Data extract =
▬▬▬▬▬▬
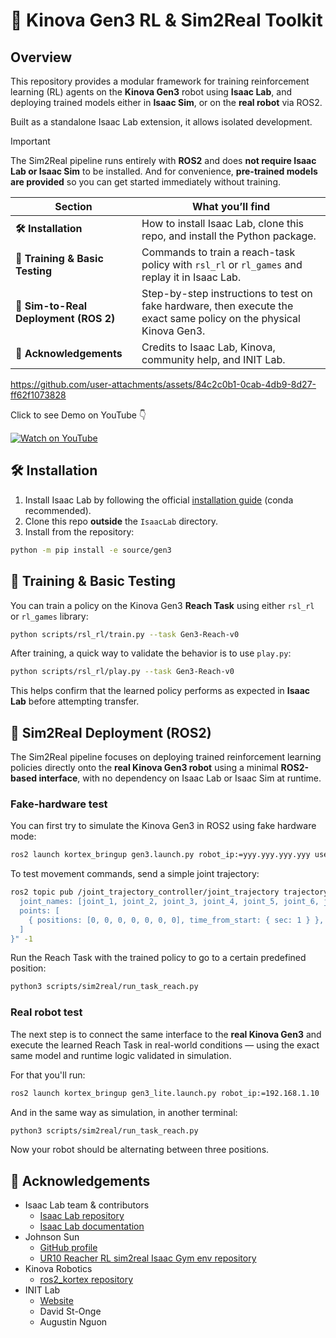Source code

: # 🦾 Kinova Gen3 RL & Sim2Real Toolkit

## Overview

This repository provides a modular framework for training reinforcement learning (RL) agents on the **Kinova Gen3** robot using **Isaac Lab**, and deploying trained models either in **Isaac Sim**, or on the **real robot** via ROS2.

Built as a standalone Isaac Lab extension, it allows isolated development.

> [!IMPORTANT]
> The Sim2Real pipeline runs entirely with **ROS2** and does **not require Isaac Lab or Isaac Sim** to be installed. And for convenience, **pre-trained models are provided** so you can get started immediately without training.


| Section | What you’ll find |
|---------|------------------|
| **🛠️ Installation** | How to install Isaac Lab, clone this repo, and install the Python package. |
| **🚀 Training & Basic Testing** | Commands to train a reach-task policy with `rsl_rl` or `rl_games` and replay it in Isaac Lab. |
| **🤖 Sim-to-Real Deployment (ROS 2)** | Step-by-step instructions to test on fake hardware, then execute the exact same policy on the physical Kinova Gen3. |
| **🌟 Acknowledgements** | Credits to Isaac Lab, Kinova, community help, and INIT Lab. |


https://github.com/user-attachments/assets/84c2c0b1-0cab-4db9-8d27-ff62f1073828

Click to see Demo on YouTube 👇

[![Watch on YouTube](https://img.youtube.com/vi/5cP7AM1-FTA/hqdefault.jpg)](https://youtu.be/5cP7AM1-FTA)



## 🛠️ Installation

1. Install Isaac Lab by following the official [installation guide](https://isaac-sim.github.io/IsaacLab/main/source/setup/installation/index.html) (conda recommended).  
2. Clone this repo **outside** the `IsaacLab` directory.  
3. Install from the repository:

```bash
python -m pip install -e source/gen3
```

## 🚀 Training & Basic Testing

You can train a policy on the Kinova Gen3 **Reach Task** using either `rsl_rl` or `rl_games` library:

```bash
python scripts/rsl_rl/train.py --task Gen3-Reach-v0
```

After training, a quick way to validate the behavior is to use `play.py`:

```bash
python scripts/rsl_rl/play.py --task Gen3-Reach-v0
```

This helps confirm that the learned policy performs as expected in **Isaac Lab** before attempting transfer.

## 🤖 Sim2Real Deployment (ROS2)

The Sim2Real pipeline focuses on deploying trained reinforcement learning policies directly onto the **real Kinova Gen3 robot** using a minimal **ROS2-based interface**, with no dependency on Isaac Lab or Isaac Sim at runtime.

### Fake-hardware test

You can first try to simulate the Kinova Gen3 in ROS2 using fake hardware mode:

```bash
ros2 launch kortex_bringup gen3.launch.py robot_ip:=yyy.yyy.yyy.yyy use_fake_hardware:=true
```

To test movement commands, send a simple joint trajectory:

```bash
ros2 topic pub /joint_trajectory_controller/joint_trajectory trajectory_msgs/JointTrajectory "{
  joint_names: [joint_1, joint_2, joint_3, joint_4, joint_5, joint_6, joint_7],
  points: [
    { positions: [0, 0, 0, 0, 0, 0, 0], time_from_start: { sec: 1 } },
  ]
}" -1
```

Run the Reach Task with the trained policy to go to a certain predefined position:

```bash
python3 scripts/sim2real/run_task_reach.py
```

### Real robot test

The next step is to connect the same interface to the **real Kinova Gen3** and execute the learned Reach Task in real-world conditions — using the exact same model and runtime logic validated in simulation.

For that you'll run:

```bash
ros2 launch kortex_bringup gen3_lite.launch.py robot_ip:=192.168.1.10
```

And in the same way as simulation, in another terminal:

```bash
python3 scripts/sim2real/run_task_reach.py
```

Now your robot should be alternating between three positions.

## 🌟 Acknowledgements

* Isaac Lab team & contributors
  * [Isaac Lab repository](https://github.com/isaac-sim/IsaacLab)
  * [Isaac Lab documentation](https://isaac-sim.github.io/IsaacLab/main/index.html)
* Johnson Sun
  * [GitHub profile](https://github.com/j3soon)
  * [UR10 Reacher RL sim2real Isaac Gym env repository](https://github.com/j3soon/OmniIsaacGymEnvs-UR10Reacher) 
* Kinova Robotics
  * [ros2_kortex repository](https://github.com/Kinovarobotics/ros2_kortex)
* INIT Lab
  * [Website](https://initrobots.ca/)
  * David St-Onge
  * Augustin Nguon
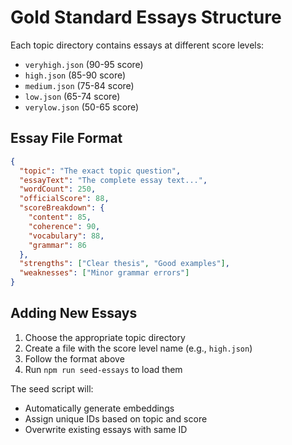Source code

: # Gold Standard Essays Structure

Each topic directory contains essays at different score levels:
- `veryhigh.json` (90-95 score)
- `high.json` (85-90 score)
- `medium.json` (75-84 score)
- `low.json` (65-74 score)
- `verylow.json` (50-65 score)

## Essay File Format

```json
{
  "topic": "The exact topic question",
  "essayText": "The complete essay text...",
  "wordCount": 250,
  "officialScore": 88,
  "scoreBreakdown": {
    "content": 85,
    "coherence": 90,
    "vocabulary": 88,
    "grammar": 86
  },
  "strengths": ["Clear thesis", "Good examples"],
  "weaknesses": ["Minor grammar errors"]
}
```

## Adding New Essays

1. Choose the appropriate topic directory
2. Create a file with the score level name (e.g., `high.json`)
3. Follow the format above
4. Run `npm run seed-essays` to load them

The seed script will:
- Automatically generate embeddings
- Assign unique IDs based on topic and score
- Overwrite existing essays with same ID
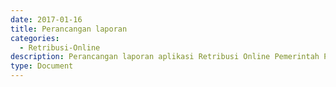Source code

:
 ```yaml
---
date: 2017-01-16
title: Perancangan laporan
categories:
  - Retribusi-Online
description: Perancangan laporan aplikasi Retribusi Online Pemerintah Provinsi Banten
type: Document
---
```


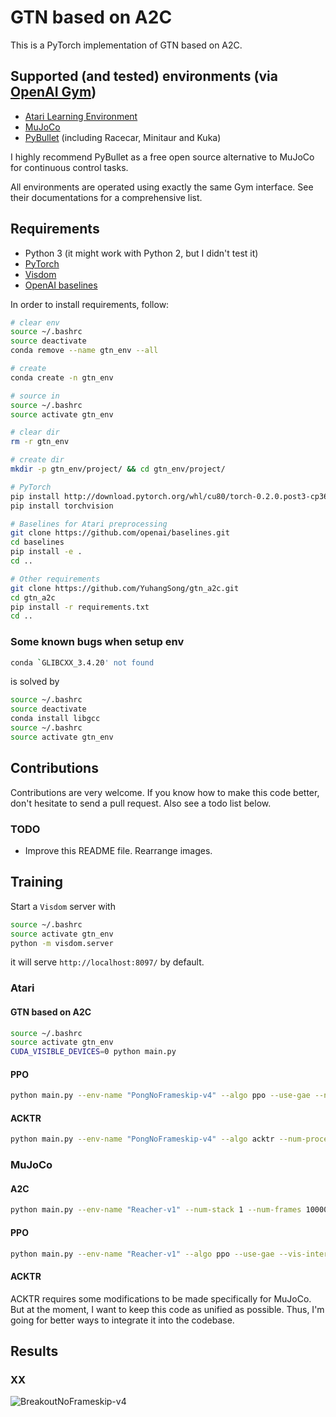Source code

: # GTN based on A2C

This is a PyTorch implementation of GTN based on A2C.

## Supported (and tested) environments (via [OpenAI Gym](https://gym.openai.com))
* [Atari Learning Environment](https://github.com/mgbellemare/Arcade-Learning-Environment)
* [MuJoCo](http://mujoco.org)
* [PyBullet](http://pybullet.org) (including Racecar, Minitaur and Kuka)

I highly recommend PyBullet as a free open source alternative to MuJoCo for continuous control tasks.

All environments are operated using exactly the same Gym interface. See their documentations for a comprehensive list.
 
## Requirements

* Python 3 (it might work with Python 2, but I didn't test it)
* [PyTorch](http://pytorch.org/)
* [Visdom](https://github.com/facebookresearch/visdom)
* [OpenAI baselines](https://github.com/openai/baselines)

In order to install requirements, follow:

```bash
# clear env
source ~/.bashrc
source deactivate
conda remove --name gtn_env --all

# create
conda create -n gtn_env

# source in
source ~/.bashrc
source activate gtn_env

# clear dir
rm -r gtn_env

# create dir
mkdir -p gtn_env/project/ && cd gtn_env/project/

# PyTorch
pip install http://download.pytorch.org/whl/cu80/torch-0.2.0.post3-cp36-cp36m-manylinux1_x86_64.whl 
pip install torchvision

# Baselines for Atari preprocessing
git clone https://github.com/openai/baselines.git
cd baselines
pip install -e .
cd ..

# Other requirements
git clone https://github.com/YuhangSong/gtn_a2c.git
cd gtn_a2c
pip install -r requirements.txt
cd ..
```

### Some known bugs when setup env

```bash
conda `GLIBCXX_3.4.20' not found
```
is solved by
```bash
source ~/.bashrc
source deactivate
conda install libgcc
source ~/.bashrc
source activate gtn_env
```

## Contributions

Contributions are very welcome. If you know how to make this code better, don't hesitate to send a pull request. Also see a todo list below.

### TODO
* Improve this README file. Rearrange images.

## Training

Start a `Visdom` server with
```bash
source ~/.bashrc
source activate gtn_env
python -m visdom.server
```
it will serve `http://localhost:8097/` by default.

### Atari
#### GTN based on A2C

```bash
source ~/.bashrc
source activate gtn_env
CUDA_VISIBLE_DEVICES=0 python main.py
```

#### PPO

```bash
python main.py --env-name "PongNoFrameskip-v4" --algo ppo --use-gae --num-processes 8 --num-steps 256 --vis-interval 1 --log-interval 1
```

#### ACKTR

```bash
python main.py --env-name "PongNoFrameskip-v4" --algo acktr --num-processes 32 --num-steps 20
```

### MuJoCo
#### A2C

```bash
python main.py --env-name "Reacher-v1" --num-stack 1 --num-frames 1000000
```

#### PPO

```bash
python main.py --env-name "Reacher-v1" --algo ppo --use-gae --vis-interval 1  --log-interval 1 --num-stack 1 --num-steps 2048 --num-processes 1 --lr 3e-4 --entropy-coef 0 --ppo-epoch 10 --batch-size 64 --gamma 0.99 --tau 0.95 --num-frames 1000000
```

#### ACKTR

ACKTR requires some modifications to be made specifically for MuJoCo. But at the moment, I want to keep this code as unified as possible. Thus, I'm going for better ways to integrate it into the codebase.

## Results

### XX

![BreakoutNoFrameskip-v4](imgs/a2c_breakout.png)
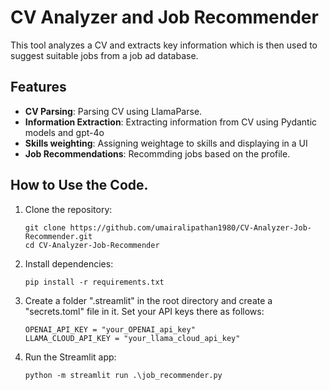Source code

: # CV Analyzer and Job Recommender

This tool analyzes a CV and extracts key information which is then used to suggest suitable jobs from a job ad database. 

## Features

- **CV Parsing**: Parsing CV using LlamaParse.
- **Information Extraction**: Extracting information from CV using Pydantic models and gpt-4o
- **Skills weighting**: Assigning weightage to skills and displaying in a UI
- **Job Recommendations**: Recommding jobs based on the profile.

## How to Use the Code.

1. Clone the repository:
   ```
   git clone https://github.com/umairalipathan1980/CV-Analyzer-Job-Recommender.git
   cd CV-Analyzer-Job-Recommender
   ```

2. Install dependencies:
   ```
   pip install -r requirements.txt
   ```

3. Create a folder ".streamlit" in the root directory and create a "secrets.toml" file in it. Set your API keys there as follows:
   ```
   OPENAI_API_KEY = "your_OPENAI_api_key"
   LLAMA_CLOUD_API_KEY = "your_llama_cloud_api_key"
   ```

4. Run the Streamlit app:
   ```
   python -m streamlit run .\job_recommender.py
   ```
▬▬▬▬▬▬
Exercise = For this answer, retype the lines from the start of the listing through the line that holds "Click to see Demo on YouTube 👇", inclusive, exactly and without pictures.

Response box =
Source code

: # 🦾 Kinova Gen3 RL & Sim2Real Toolkit

## Overview

This repository provides a modular framework for training reinforcement learning (RL) agents on the **Kinova Gen3** robot using **Isaac Lab**, and deploying trained models either in **Isaac Sim**, or on the **real robot** via ROS2.

Built as a standalone Isaac Lab extension, it allows isolated development.

> [!IMPORTANT]
> The Sim2Real pipeline runs entirely with **ROS2** and does **not require Isaac Lab or Isaac Sim** to be installed. And for convenience, **pre-trained models are provided** so you can get started immediately without training.


| Section | What you’ll find |
|---------|------------------|
| **🛠️ Installation** | How to install Isaac Lab, clone this repo, and install the Python package. |
| **🚀 Training & Basic Testing** | Commands to train a reach-task policy with `rsl_rl` or `rl_games` and replay it in Isaac Lab. |
| **🤖 Sim-to-Real Deployment (ROS 2)** | Step-by-step instructions to test on fake hardware, then execute the exact same policy on the physical Kinova Gen3. |
| **🌟 Acknowledgements** | Credits to Isaac Lab, Kinova, community help, and INIT Lab. |


https://github.com/user-attachments/assets/84c2c0b1-0cab-4db9-8d27-ff62f1073828

Click to see Demo on YouTube 👇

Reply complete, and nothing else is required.